* [YOUR ASSIGNMENT]
From the records below, set down exactly the lines starting with the line that contains "sánh tổng thể." and going on through the line that contains "Trong notebook, biến". Nothing else is wanted.

* [SUPPLIED ENTRIES]
══════════════════════════════
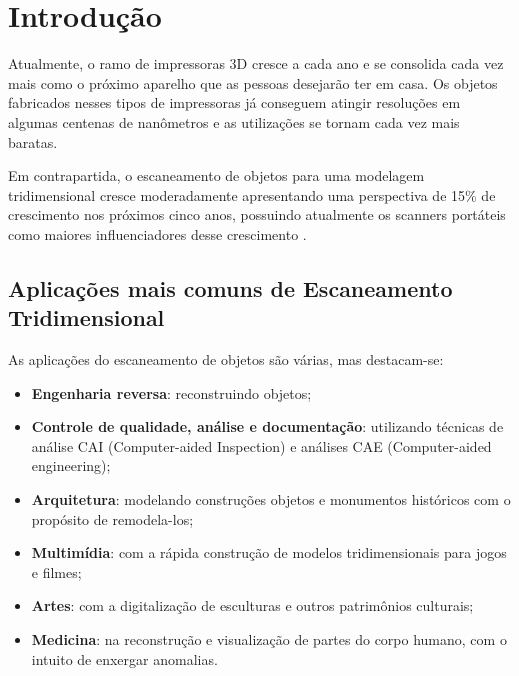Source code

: \chapter{Introdução} %
\thispagestyle{empty}

Atualmente, o ramo de impressoras 3D cresce a cada ano e se consolida cada vez mais como o próximo aparelho que as pessoas desejarão ter em casa. Os objetos fabricados nesses tipos de impressoras já conseguem atingir resoluções em algumas centenas de nanômetros e as utilizações se tornam cada vez mais baratas.

Em contrapartida, o escaneamento de objetos para uma modelagem tridimensional cresce moderadamente apresentando uma perspectiva de 15\% de crescimento nos próximos cinco anos, possuindo atualmente os scanners portáteis como maiores influenciadores desse crescimento \cite{creaform_ebooks_introduction_2015}. 

\section{Aplicações mais comuns de Escaneamento Tridimensional}

As aplicações do escaneamento de objetos são várias, mas destacam-se:

\begin{itemize}
\item \textbf{Engenharia reversa}: reconstruindo objetos;

\item \textbf{Controle de qualidade, análise e documentação}: utilizando técnicas de análise CAI (Computer-aided Inspection) e análises CAE (Computer-aided engineering);

\item \textbf{Arquitetura}: modelando construções objetos e monumentos históricos com o propósito de remodela-los;

\item \textbf{Multimídia}: com a rápida construção de modelos tridimensionais para jogos e  filmes;

\item \textbf{Artes}: com a digitalização de esculturas e outros patrimônios culturais;

\item \textbf{Medicina}: na reconstrução e visualização de partes do corpo humano, com o intuito de enxergar anomalias.
\end{itemize}

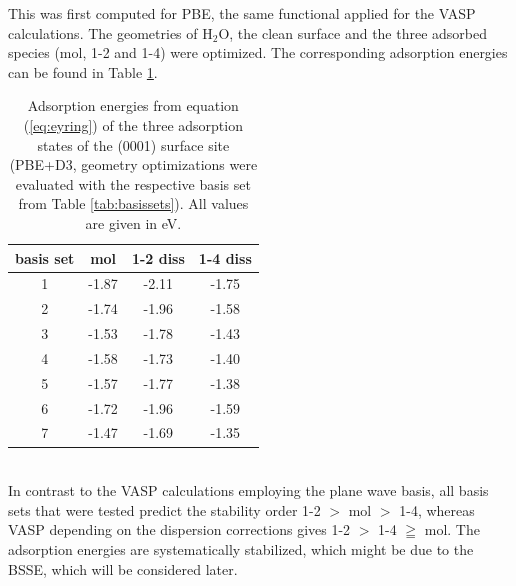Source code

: \documentclass[11pt,DIV=13,BCOR=5mm,a4paper,headinclude]{scrbook}
\begin{document}
This was first computed for PBE, the same functional applied for the VASP calculations.
The geometries of H$_2$O, the clean surface and the three adsorbed species (mol, 1-2 and 1-4) were optimized.
The corresponding adsorption energies can be found in Table \ref{tab:basisset-results-PBE+D3}.
\begin{table}[!h]
  \centering
   \caption{Adsorption energies from equation (\ref{eq:eyring}) of the three adsorption states of the (0001) surface site (PBE+D3, geometry optimizations were evaluated with the respective basis set from Table \ref{tab:basissets}).
All values are given in eV.}
  \begin{tabular}{c|ccc}
  \toprule
  basis set & mol & 1-2 diss & 1-4 diss \\\midrule
  1 &-1.87 &-2.11 &-1.75 \\
  2 &-1.74 &-1.96 &-1.58 \\
  3 &-1.53 &-1.78 &-1.43 \\
  4 &-1.58 &-1.73 &-1.40 \\
  5 &-1.57 &-1.77 &-1.38 \\
  6 &-1.72 &-1.96 &-1.59 \\
  7 &-1.47 &-1.69 &-1.35 \\\bottomrule  
  \end{tabular}
  \label{tab:basisset-results-PBE+D3}
\end{table}
\\

In contrast to the VASP calculations employing the plane wave basis, all basis sets that were tested predict the stability order 1-2 $>$ mol $>$ 1-4, whereas VASP depending on the dispersion corrections gives 1-2 $>$ 1-4 $\geqq$ mol.
The adsorption energies are systematically stabilized, which might be due to the BSSE, which will be considered later.
\end{document}
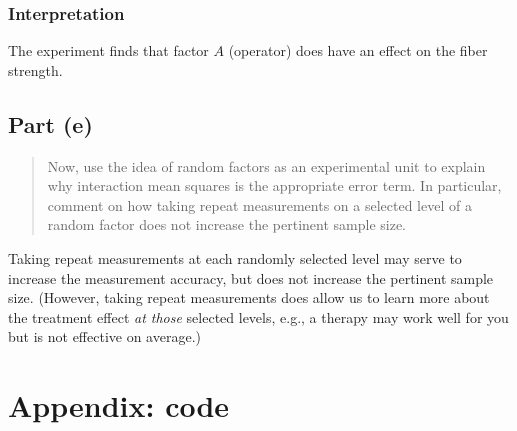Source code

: \documentclass[
]{article}
\begin{document}
\hypertarget{interpretation-1}{%
\subsubsection{Interpretation}\label{interpretation-1}}

The experiment finds that factor \(A\) (operator) does have an effect on
the fiber strength.

\hypertarget{part-e-1}{%
\subsection{Part (e)}\label{part-e-1}}

\begin{quote}
Now, use the idea of random factors as an experimental unit to explain
why interaction mean squares is the appropriate error term. In
particular, comment on how taking repeat measurements on a selected
level of a random factor does not increase the pertinent sample size.
\end{quote}

Taking repeat measurements at each randomly selected level may serve to
increase the measurement accuracy, but does not increase the pertinent
sample size. (However, taking repeat measurements does allow us to learn
more about the treatment effect \emph{at those} selected levels, e.g., a
therapy may work well for you but is not effective on average.)

\hypertarget{appendix-code}{%
\section{Appendix: code}\label{appendix-code}}
\end{document}
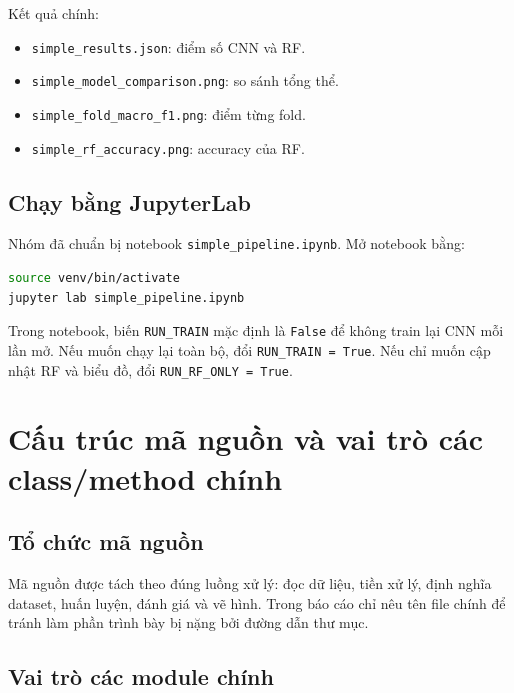 \documentclass[12pt,a4paper]{article}
\begin{document}
Kết quả chính:

\begin{itemize}
    \item \texttt{simple\_results.json}: điểm số CNN và RF.
    \item \texttt{simple\_model\_comparison.png}: so sánh tổng thể.
    \item \texttt{simple\_fold\_macro\_f1.png}: điểm từng fold.
    \item \texttt{simple\_rf\_accuracy.png}: accuracy của RF.
\end{itemize}

\subsection{Chạy bằng JupyterLab}

Nhóm đã chuẩn bị notebook \texttt{simple\_pipeline.ipynb}. Mở notebook bằng:

\begin{lstlisting}[language=bash]
source venv/bin/activate
jupyter lab simple_pipeline.ipynb
\end{lstlisting}

Trong notebook, biến \texttt{RUN\_TRAIN} mặc định là \texttt{False} để không train lại CNN mỗi lần mở. Nếu muốn chạy lại toàn bộ, đổi \texttt{RUN\_TRAIN = True}. Nếu chỉ muốn cập nhật RF và biểu đồ, đổi \texttt{RUN\_RF\_ONLY = True}.

\section{Cấu trúc mã nguồn và vai trò các class/method chính}

\subsection{Tổ chức mã nguồn}

Mã nguồn được tách theo đúng luồng xử lý: đọc dữ liệu, tiền xử lý, định nghĩa dataset, huấn luyện, đánh giá và vẽ hình. Trong báo cáo chỉ nêu tên file chính để tránh làm phần trình bày bị nặng bởi đường dẫn thư mục.

\subsection{Vai trò các module chính}
\end{document}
══════════════════════════════
* [ANSWER BELOW]
    \item \texttt{simple\_model\_comparison.png}: so sánh tổng thể.
    \item \texttt{simple\_fold\_macro\_f1.png}: điểm từng fold.
    \item \texttt{simple\_rf\_accuracy.png}: accuracy của RF.
\end{itemize}

\subsection{Chạy bằng JupyterLab}

Nhóm đã chuẩn bị notebook \texttt{simple\_pipeline.ipynb}. Mở notebook bằng:

\begin{lstlisting}[language=bash]
source venv/bin/activate
jupyter lab simple_pipeline.ipynb
\end{lstlisting}

Trong notebook, biến \texttt{RUN\_TRAIN} mặc định là \texttt{False} để không train lại CNN mỗi lần mở. Nếu muốn chạy lại toàn bộ, đổi \texttt{RUN\_TRAIN = True}. Nếu chỉ muốn cập nhật RF và biểu đồ, đổi \texttt{RUN\_RF\_ONLY = True}.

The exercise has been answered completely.